Power BI, Microsoft’s cloud-based business intelligence (BI) and data visualization platform, is typically used to create interactive visualizations that unearth insights using a wide variety of business data. Now, joint Power BI and Dynamics 365 users have tool that can help them get a better grasp of what makes their businesses tick.
The software giant announced the release of a new Power BI Process Analyzer Content Pack for customers using Dynamics 365 (version 8.2 and up), a cloud-enabled business application platform that integrates Microsoft’s customer relationship management (CRM) and enterprise resource planning (ERP) software along with a bevy of intelligent applications. The pack is available in the AppSource marketplace from Microsoft.
The Power BI content pack, authored by Microsoft staffers Christian Abeln, a senior program manager, and Karl Maybach, a senior content developer at the software maker, links directly to the Dynamics 365 database and generates interactive charts and other visualizations that represent business process flows. According to the company, users can then track and explore several of their organizations’ performance indicators.
A step-by-step guide on setting up the content pack and creating custom business process reports is available in this blog post.
Also this week, Microsoft released a preview of Power BI Report Server, which enables customers of the new Power BI Premium licensing option to store and manage reports on-premises. “With this first release, you connect directly to an Analysis Services data model, which in turn can connect to a variety of other data sources, including SQL Server, Oracle, Teradata, and more,” stated Riccardo Muti, a group program manager at Microsoft Power BI in a separate post. “We aim to extend direct connectivity to the other Power BI Desktop data sources, targeting later this year.”

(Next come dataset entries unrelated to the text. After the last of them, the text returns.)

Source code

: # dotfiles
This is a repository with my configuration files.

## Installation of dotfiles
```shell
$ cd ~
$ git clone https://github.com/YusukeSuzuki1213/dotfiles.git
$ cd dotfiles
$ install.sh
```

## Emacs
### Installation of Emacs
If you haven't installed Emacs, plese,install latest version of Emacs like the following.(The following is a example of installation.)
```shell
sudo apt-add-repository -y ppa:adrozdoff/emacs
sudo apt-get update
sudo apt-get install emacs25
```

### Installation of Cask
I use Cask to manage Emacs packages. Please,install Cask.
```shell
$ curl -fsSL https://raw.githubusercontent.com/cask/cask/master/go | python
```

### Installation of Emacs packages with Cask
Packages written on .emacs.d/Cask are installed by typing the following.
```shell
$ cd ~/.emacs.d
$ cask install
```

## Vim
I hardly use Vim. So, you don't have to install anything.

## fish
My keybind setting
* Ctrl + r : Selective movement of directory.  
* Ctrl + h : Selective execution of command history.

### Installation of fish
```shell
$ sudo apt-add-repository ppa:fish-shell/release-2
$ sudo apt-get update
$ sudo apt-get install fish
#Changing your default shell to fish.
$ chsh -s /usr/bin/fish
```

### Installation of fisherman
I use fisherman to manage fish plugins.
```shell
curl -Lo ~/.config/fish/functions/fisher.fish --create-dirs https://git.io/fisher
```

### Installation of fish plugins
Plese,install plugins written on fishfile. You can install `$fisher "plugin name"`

Power BI Report Server will be generally available alongside Power BI Premium later this quarter, added Muti.
For developers wishing to create their own Power BI connectors, Microsoft recently released a preview version of the Data Connector SDK (software development kit) during the company’s Build developer conference last week in Seattle.
Currently, the “Get Data” feature in Power BI can gather data from files and connect to a wide variety of databases, including Oracle, MySQL, and of course, the company’s own SQL Server. Connectors are also available for a number of SaaS (software-as-a-service) applications and online services from Microsoft and third-party providers, including Microsoft Exchange, Salesforce Reports, Google Analytics and Facebook, to name a few.
With the new Data Connector SDK, developers can turn their own applications into a data source for Power BI, announced Adam Saxton, another senior content developer at Microsoft, on May 10. Data Connectors are created using the Power Query M formula language, noted Saxton. Support is also limited to Power BI Desktop, the client software used to create reports on the platform.